Tuesday, March 8, 2011

Mist-ical Machu Picchu

Due to limited time and Yumi's constantly cramping stomach, we opted for the 2 day tour of Machu Picchu rather than the 4 day trek.  Along with our new Swiss German friends Adriana and David and a German lady Ute, we travelled by private car to the concentric terraces of Moray and the never ending salt pools of Maras.  

For those who want to know: Moray is an archaeological site located on a high plateau at about 3500 m and just west of the village of Maras. The site contains unusual Inca ruins, mostly consisting of several enormous terraced circular depressions, the largest of which is about 30 m deep. The purpose of these depressions is uncertain, but their depth and orientation with respect to wind and sun creates a temperature difference of as much as 15 °C between the top and bottom. This large temperature difference was possibly used by the Inca to study the effects of different climatic conditions on crops.  

Since pre-Inca times, salt has been obtained in Maras by evaporating salty water (provided by a nearby subterranean stream) in the sun, leaving the salt behind. 
The highly salty water has been flowing from this nearby stream for hundreds of years.
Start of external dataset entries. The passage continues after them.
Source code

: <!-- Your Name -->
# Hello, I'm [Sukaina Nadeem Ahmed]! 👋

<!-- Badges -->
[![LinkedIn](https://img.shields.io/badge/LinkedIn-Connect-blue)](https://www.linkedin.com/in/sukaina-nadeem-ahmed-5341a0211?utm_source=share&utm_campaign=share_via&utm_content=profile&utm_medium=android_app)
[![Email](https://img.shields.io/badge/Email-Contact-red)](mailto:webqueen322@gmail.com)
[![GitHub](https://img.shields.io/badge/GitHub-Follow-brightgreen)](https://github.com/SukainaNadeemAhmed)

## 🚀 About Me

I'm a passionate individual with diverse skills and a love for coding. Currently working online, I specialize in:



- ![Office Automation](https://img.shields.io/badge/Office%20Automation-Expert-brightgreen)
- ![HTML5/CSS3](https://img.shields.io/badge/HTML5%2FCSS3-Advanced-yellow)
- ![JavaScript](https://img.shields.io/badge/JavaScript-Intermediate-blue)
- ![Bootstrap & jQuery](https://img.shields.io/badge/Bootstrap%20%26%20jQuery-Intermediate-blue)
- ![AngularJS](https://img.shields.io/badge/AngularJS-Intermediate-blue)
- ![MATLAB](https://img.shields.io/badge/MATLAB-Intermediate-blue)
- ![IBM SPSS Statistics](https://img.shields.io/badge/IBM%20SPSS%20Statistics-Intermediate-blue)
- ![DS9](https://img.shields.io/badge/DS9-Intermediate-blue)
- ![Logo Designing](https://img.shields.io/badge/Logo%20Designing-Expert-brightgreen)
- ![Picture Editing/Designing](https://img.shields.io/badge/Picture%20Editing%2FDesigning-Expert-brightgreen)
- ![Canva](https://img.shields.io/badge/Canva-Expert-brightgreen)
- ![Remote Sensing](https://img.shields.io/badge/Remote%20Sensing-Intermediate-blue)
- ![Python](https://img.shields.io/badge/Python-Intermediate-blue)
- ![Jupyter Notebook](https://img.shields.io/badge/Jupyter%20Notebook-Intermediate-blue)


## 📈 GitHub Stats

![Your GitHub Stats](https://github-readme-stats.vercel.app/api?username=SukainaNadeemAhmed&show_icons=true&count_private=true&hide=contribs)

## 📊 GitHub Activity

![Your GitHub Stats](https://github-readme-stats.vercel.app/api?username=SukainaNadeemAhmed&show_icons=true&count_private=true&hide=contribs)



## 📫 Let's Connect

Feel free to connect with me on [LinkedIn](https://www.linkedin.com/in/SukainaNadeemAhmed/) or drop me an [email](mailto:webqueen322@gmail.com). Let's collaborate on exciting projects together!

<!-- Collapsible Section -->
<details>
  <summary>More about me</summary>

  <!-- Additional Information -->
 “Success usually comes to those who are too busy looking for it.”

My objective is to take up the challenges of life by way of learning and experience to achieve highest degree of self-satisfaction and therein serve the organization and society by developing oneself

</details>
A main channel flows across the mountain and trickles down to all the pools below. As the salt water becomes supersaturated, salt crystals begin precipitating out of the water. 

The farmers then scrape the salt to the side and collect it once a sizable amount has been gathered. Some salt is sold at a nearby gift store.

There are about 4500 pools. The salt is exported all over the world and apparently this is a salt is not special in any ways, it's just salt.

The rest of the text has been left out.